___ DATASET RECORDS

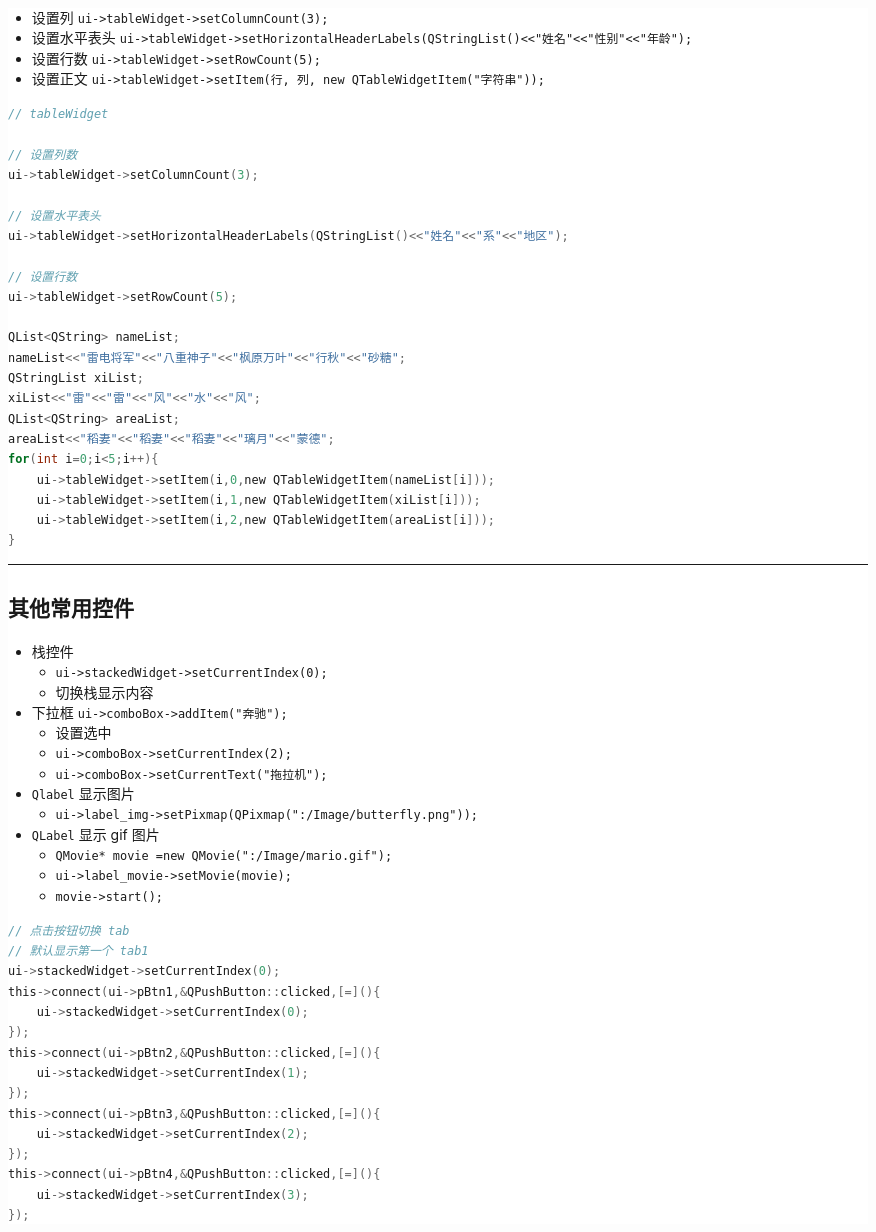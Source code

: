 * 设置列 `ui->tableWidget->setColumnCount(3);`
* 设置水平表头 `ui->tableWidget->setHorizontalHeaderLabels(QStringList()<<"姓名"<<"性别"<<"年龄");`
* 设置行数 `ui->tableWidget->setRowCount(5);`
* 设置正文 `ui->tableWidget->setItem(行, 列, new QTableWidgetItem("字符串"));`

```c
// tableWidget

// 设置列数
ui->tableWidget->setColumnCount(3);

// 设置水平表头
ui->tableWidget->setHorizontalHeaderLabels(QStringList()<<"姓名"<<"系"<<"地区");

// 设置行数
ui->tableWidget->setRowCount(5);

QList<QString> nameList;
nameList<<"雷电将军"<<"八重神子"<<"枫原万叶"<<"行秋"<<"砂糖";
QStringList xiList;
xiList<<"雷"<<"雷"<<"风"<<"水"<<"风";
QList<QString> areaList;
areaList<<"稻妻"<<"稻妻"<<"稻妻"<<"璃月"<<"蒙德";
for(int i=0;i<5;i++){
    ui->tableWidget->setItem(i,0,new QTableWidgetItem(nameList[i]));
    ui->tableWidget->setItem(i,1,new QTableWidgetItem(xiList[i]));
    ui->tableWidget->setItem(i,2,new QTableWidgetItem(areaList[i]));
}
```

---

## 其他常用控件

* 栈控件
    * `ui->stackedWidget->setCurrentIndex(0);`
    * 切换栈显示内容
* 下拉框
    `ui->comboBox->addItem("奔驰");`
    * 设置选中
    * `ui->comboBox->setCurrentIndex(2);`
    * `ui->comboBox->setCurrentText("拖拉机");`
* `Qlabel` 显示图片
    * `ui->label_img->setPixmap(QPixmap(":/Image/butterfly.png"));`
* `QLabel` 显示 gif 图片
    * `QMovie* movie =new QMovie(":/Image/mario.gif");`
    * `ui->label_movie->setMovie(movie);`
    * `movie->start();`

```c
// 点击按钮切换 tab
// 默认显示第一个 tab1
ui->stackedWidget->setCurrentIndex(0);
this->connect(ui->pBtn1,&QPushButton::clicked,[=](){
    ui->stackedWidget->setCurrentIndex(0);
});
this->connect(ui->pBtn2,&QPushButton::clicked,[=](){
    ui->stackedWidget->setCurrentIndex(1);
});
this->connect(ui->pBtn3,&QPushButton::clicked,[=](){
    ui->stackedWidget->setCurrentIndex(2);
});
this->connect(ui->pBtn4,&QPushButton::clicked,[=](){
    ui->stackedWidget->setCurrentIndex(3);
});
```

______

EXERCISE REQUIREMENTS: Pick every line containing the word "this" out of the material, and copy those lines.

TASK ANSWER:
this->connect(ui->pBtn1,&QPushButton::clicked,[=](){
this->connect(ui->pBtn2,&QPushButton::clicked,[=](){
this->connect(ui->pBtn3,&QPushButton::clicked,[=](){
this->connect(ui->pBtn4,&QPushButton::clicked,[=](){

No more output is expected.